Ce n’est pas un gros livre, mais ce qu’il contient, permet de faire une immersion totale dans notre histoire, particulièrement dans cette fameuse bataille de Vertières. D’ailleurs même les historiens ont encore du mal à comprendre l’incontestable victoire de l’armée indigène.
Si vous avez lu le rapport Makau, il y a deux années déjà de cela vous apprécierez sans aucun doute « Après Vertières ». Décidément le tandem Jean Claude Bruffaerts et Jean Marie Théodat fonctionne bien. Leur nouveau livre n’est ni plus ni moins d’un point de vue de trajectoire historique, la suite du rapport Makau. Celles et ceux qui n’ont pas lu le rapport de l’amiral Makau peuvent se rattraper, car il y a matière à tout point de vue. 
Cette fois, les deux auteurs nous ont conviés à visiter nos archives qui malheureusement pour la plupart sont en France et non dans notre malheureux pays. Ce livre en est une flagrante description, tant et si bien qu’il contient plus d’une dizaine d’archives, pour un livre de 115 pages. 

D’emblée, la préface signée du professeur des universités et de Sciences Po Paris, Bertrand Badie, ne constitue pas ici un exercice routinier. Au contraire, il apporte à l’ouvrage des éclairages de tout premier plan et nous incite à y pénétrer: « À peine celui-ci révélé, un deuxième trait fondateur vient à s'imposer: il tient à cette ambiguïté fondatrice qui marque l'insertion du nouvel Etat dans le jeu international. Nos auteurs montrent avec conviction combien un Etat qui devient souverain dès la capitulation (ou la reddition ?) de l'ancien colonisateur n'entre pas pour autant dans le club fermé des anciens, ne ressemble pas mécaniquement aux autres, ceux qui appartenaient déjà au « vieux monde. Haïti subit les affres d'une reconnaissance incertaine, aussi peu institutionnalisée que possible, ouvrant la voie à des formes fragiles et factices d'indépendance. Les troupes françaises, pourtant vaincues, tardent à partir tandis que domine clairement l'impression que le vrai jeu international continue à se composer ailleurs, même totalement en-dehors ... Une telle pratique n'est-elle pas, elle aussi, énonciatrice de façons d'être et de faire, un siècle et demi plus tard, notamment en terres africaines à peine émancipées?»

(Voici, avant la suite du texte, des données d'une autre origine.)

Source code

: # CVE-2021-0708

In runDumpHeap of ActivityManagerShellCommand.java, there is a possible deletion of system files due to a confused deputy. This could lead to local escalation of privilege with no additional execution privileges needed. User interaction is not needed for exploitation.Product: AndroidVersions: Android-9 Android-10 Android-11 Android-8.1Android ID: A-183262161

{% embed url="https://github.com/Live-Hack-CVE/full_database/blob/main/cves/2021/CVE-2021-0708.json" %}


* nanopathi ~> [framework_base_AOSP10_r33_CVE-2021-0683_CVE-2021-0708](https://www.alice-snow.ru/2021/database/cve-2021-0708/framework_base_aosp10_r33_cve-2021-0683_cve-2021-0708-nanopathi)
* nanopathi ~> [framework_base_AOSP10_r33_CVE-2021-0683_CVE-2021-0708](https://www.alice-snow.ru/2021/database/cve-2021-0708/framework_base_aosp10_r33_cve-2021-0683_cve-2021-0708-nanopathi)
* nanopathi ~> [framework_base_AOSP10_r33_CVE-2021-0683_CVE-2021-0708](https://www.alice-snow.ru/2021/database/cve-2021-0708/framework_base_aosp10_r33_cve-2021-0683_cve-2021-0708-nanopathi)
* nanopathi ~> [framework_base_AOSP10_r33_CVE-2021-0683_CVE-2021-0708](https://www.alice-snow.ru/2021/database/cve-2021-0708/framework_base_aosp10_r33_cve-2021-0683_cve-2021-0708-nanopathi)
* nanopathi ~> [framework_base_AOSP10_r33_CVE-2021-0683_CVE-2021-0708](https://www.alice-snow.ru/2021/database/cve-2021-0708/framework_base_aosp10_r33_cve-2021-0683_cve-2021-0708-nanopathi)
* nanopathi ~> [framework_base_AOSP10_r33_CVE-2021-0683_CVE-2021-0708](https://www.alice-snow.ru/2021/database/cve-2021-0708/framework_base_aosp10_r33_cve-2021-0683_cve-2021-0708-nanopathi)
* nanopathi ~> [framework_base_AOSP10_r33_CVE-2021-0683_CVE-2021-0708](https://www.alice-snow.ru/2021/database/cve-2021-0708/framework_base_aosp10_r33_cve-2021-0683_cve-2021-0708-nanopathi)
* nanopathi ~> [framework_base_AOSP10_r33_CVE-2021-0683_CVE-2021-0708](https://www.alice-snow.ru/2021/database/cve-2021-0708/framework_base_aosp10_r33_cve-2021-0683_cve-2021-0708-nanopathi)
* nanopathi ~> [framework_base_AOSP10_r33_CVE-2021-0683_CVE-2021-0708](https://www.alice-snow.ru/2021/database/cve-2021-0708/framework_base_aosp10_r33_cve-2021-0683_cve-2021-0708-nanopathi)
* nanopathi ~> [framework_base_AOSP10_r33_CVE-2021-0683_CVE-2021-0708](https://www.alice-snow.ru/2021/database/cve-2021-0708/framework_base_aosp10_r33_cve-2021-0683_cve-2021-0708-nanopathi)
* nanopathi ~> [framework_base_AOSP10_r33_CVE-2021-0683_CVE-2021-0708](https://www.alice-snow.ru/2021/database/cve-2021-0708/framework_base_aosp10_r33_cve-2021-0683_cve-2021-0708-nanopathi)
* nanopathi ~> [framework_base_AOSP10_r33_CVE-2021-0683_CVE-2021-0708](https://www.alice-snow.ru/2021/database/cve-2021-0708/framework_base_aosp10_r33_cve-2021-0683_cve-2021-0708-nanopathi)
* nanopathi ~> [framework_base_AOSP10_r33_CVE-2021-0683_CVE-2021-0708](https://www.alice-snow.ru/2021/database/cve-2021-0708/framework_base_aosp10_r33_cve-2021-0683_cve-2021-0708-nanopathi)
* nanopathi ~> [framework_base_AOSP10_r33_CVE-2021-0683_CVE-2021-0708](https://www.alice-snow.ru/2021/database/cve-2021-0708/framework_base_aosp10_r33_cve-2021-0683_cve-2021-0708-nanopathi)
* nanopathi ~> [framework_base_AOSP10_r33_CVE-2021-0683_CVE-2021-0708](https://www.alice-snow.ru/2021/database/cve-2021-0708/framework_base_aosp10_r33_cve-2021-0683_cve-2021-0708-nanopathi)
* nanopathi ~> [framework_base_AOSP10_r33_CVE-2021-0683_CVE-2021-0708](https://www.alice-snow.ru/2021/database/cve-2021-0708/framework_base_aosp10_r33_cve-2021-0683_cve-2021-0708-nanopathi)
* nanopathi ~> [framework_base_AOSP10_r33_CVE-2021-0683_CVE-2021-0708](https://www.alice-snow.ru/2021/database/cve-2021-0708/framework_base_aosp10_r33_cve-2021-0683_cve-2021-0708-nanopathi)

Il faut dire que la bataille de Vertières, l’ultime qui avait consacré la déroute de l’armée Napoléonienne en terre Saint Dominguoise est l’objet d’analyses particulièrement cadencées couplées avec des archives issues de l’armée française, basée à Vincennes banlieue parisienne. Comme pour justifier chaque analyse versée dans ce travail, les deux auteurs ne s’en cachent pas et justifient ce prisme analytique par le fait qu’ils veulent établir des cohérences entre quatre documents traitant de ce dossier. C’est complètement jubilatoire. Les pages 13, 14, 15, 16 résument bien l’objet de ce livre. Le constat qui a prévalu à la publication de celui-ci est magistralement bien étayé. Les deux auteurs ont apporté des munitions de compréhension tout à fait originales.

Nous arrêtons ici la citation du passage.